***** GIVEN RECORDS
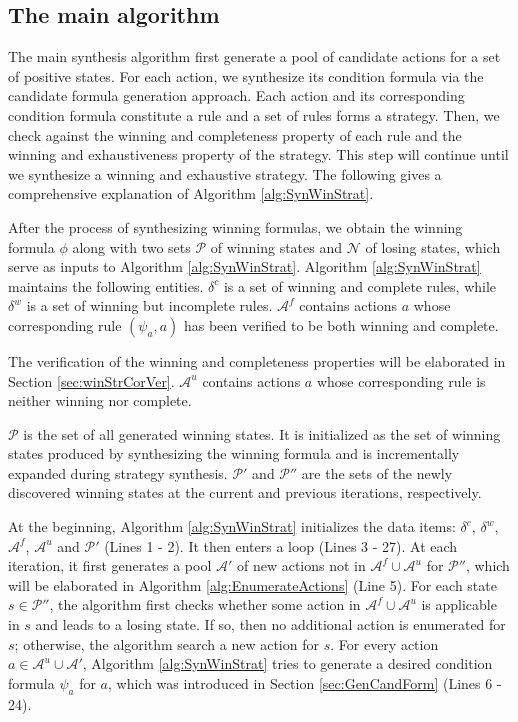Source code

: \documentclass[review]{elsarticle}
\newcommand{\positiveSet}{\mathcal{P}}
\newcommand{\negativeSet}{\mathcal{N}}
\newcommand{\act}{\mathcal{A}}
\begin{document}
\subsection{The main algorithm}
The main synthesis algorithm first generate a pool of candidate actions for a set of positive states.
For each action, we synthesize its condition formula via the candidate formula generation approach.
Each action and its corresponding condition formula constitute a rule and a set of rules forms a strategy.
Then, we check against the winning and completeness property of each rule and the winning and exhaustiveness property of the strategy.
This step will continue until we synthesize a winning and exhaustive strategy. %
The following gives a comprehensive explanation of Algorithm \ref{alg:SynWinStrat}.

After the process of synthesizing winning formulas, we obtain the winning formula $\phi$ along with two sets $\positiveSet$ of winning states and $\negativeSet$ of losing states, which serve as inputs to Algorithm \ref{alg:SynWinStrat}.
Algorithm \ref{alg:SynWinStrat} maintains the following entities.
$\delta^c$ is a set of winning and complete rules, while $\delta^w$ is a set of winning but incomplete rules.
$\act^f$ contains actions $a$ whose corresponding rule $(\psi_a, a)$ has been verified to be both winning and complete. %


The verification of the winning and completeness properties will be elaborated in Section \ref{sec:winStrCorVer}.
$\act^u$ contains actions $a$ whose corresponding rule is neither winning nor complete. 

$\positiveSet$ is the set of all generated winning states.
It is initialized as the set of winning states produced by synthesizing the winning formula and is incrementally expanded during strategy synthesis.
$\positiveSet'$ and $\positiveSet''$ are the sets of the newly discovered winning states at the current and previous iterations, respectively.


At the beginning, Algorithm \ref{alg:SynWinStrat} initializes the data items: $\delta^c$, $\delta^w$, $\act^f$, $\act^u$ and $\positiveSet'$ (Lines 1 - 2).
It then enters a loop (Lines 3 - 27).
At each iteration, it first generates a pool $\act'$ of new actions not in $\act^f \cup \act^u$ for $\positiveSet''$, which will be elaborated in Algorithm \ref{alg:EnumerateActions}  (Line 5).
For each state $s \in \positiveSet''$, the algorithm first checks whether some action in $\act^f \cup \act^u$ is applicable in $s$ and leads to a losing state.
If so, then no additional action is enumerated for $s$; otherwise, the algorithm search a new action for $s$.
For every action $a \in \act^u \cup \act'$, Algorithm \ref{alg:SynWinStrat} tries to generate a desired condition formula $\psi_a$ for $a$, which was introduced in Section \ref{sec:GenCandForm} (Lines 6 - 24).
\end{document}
**********
***** GIVEN RECORDS
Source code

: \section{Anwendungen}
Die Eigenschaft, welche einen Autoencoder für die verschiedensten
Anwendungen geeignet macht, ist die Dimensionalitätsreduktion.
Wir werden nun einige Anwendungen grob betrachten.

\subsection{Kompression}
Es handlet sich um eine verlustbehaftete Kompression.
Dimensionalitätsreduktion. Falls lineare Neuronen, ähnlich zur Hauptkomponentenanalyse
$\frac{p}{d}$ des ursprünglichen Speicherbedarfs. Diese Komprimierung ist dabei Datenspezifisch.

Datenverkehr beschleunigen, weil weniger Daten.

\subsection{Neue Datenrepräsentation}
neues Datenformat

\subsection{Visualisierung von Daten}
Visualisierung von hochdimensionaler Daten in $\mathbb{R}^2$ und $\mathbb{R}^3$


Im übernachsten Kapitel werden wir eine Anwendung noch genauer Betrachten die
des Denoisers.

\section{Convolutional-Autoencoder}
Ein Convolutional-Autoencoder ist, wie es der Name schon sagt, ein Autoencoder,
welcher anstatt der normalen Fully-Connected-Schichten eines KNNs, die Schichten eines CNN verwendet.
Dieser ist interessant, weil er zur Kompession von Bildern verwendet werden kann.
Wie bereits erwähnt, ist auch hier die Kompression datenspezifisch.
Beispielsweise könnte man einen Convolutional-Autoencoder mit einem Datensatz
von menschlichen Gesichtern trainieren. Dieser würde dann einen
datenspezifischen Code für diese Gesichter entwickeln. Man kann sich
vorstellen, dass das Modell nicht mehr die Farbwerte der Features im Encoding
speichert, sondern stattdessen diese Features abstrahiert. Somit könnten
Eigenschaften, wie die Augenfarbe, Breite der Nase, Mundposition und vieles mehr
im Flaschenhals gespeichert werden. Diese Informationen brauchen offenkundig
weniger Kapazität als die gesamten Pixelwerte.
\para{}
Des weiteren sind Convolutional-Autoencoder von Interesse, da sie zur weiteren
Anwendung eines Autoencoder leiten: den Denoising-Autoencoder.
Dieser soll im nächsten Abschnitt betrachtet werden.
**********
> **PROBLEM TO WORK ON**: Each line in the entries above, starting at the line with "Ein Convolutional-Autoencoder ist, wie" and ending at the line with "Beispielsweise könnte man", is to be printed exactly, and only those lines.

> **EXERCISE SOLUTION**:
Ein Convolutional-Autoencoder ist, wie es der Name schon sagt, ein Autoencoder,
welcher anstatt der normalen Fully-Connected-Schichten eines KNNs, die Schichten eines CNN verwendet.
Dieser ist interessant, weil er zur Kompession von Bildern verwendet werden kann.
Wie bereits erwähnt, ist auch hier die Kompression datenspezifisch.
Beispielsweise könnte man einen Convolutional-Autoencoder mit einem Datensatz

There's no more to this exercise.